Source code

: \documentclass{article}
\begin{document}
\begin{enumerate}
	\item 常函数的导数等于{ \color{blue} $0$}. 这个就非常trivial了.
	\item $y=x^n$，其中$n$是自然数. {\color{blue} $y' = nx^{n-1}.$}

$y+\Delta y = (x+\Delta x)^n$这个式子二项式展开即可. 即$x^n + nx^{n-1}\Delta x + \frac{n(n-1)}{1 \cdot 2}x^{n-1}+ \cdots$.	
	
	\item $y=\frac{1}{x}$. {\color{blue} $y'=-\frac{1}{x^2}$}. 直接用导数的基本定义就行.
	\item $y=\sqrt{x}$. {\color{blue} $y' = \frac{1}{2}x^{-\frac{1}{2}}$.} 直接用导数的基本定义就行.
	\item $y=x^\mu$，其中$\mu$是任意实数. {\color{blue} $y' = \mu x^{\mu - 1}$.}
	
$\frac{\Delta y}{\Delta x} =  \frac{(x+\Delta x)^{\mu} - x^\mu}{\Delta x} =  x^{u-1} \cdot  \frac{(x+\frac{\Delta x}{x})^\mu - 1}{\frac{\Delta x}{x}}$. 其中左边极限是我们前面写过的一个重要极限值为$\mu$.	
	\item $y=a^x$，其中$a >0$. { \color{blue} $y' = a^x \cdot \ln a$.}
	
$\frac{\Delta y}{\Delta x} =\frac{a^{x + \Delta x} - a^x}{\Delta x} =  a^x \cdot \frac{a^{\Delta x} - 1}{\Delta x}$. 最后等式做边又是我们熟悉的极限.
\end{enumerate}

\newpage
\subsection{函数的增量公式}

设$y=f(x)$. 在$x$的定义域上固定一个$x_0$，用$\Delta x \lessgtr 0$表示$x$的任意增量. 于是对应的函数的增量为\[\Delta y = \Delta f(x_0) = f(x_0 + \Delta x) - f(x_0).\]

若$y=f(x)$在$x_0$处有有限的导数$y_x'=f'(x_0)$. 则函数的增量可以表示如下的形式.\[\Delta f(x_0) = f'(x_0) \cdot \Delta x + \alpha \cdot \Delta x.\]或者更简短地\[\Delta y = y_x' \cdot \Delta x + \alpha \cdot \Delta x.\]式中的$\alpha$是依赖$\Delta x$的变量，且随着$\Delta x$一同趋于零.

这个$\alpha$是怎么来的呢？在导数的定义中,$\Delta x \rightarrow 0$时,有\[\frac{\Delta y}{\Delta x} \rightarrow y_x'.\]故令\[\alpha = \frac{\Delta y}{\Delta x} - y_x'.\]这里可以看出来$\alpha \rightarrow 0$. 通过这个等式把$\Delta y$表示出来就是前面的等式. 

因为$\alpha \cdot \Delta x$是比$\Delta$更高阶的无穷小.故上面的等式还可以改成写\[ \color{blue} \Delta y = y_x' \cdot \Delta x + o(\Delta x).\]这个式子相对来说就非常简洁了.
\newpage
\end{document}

────────────────────────────────────────

Aim of the exercise: Filter the listing above by the word "直接用导数的基本定义就行"; copy each line that passes.

Final answer:
	\item $y=\frac{1}{x}$. {\color{blue} $y'=-\frac{1}{x^2}$}. 直接用导数的基本定义就行.
	\item $y=\sqrt{x}$. {\color{blue} $y' = \frac{1}{2}x^{-\frac{1}{2}}$.} 直接用导数的基本定义就行.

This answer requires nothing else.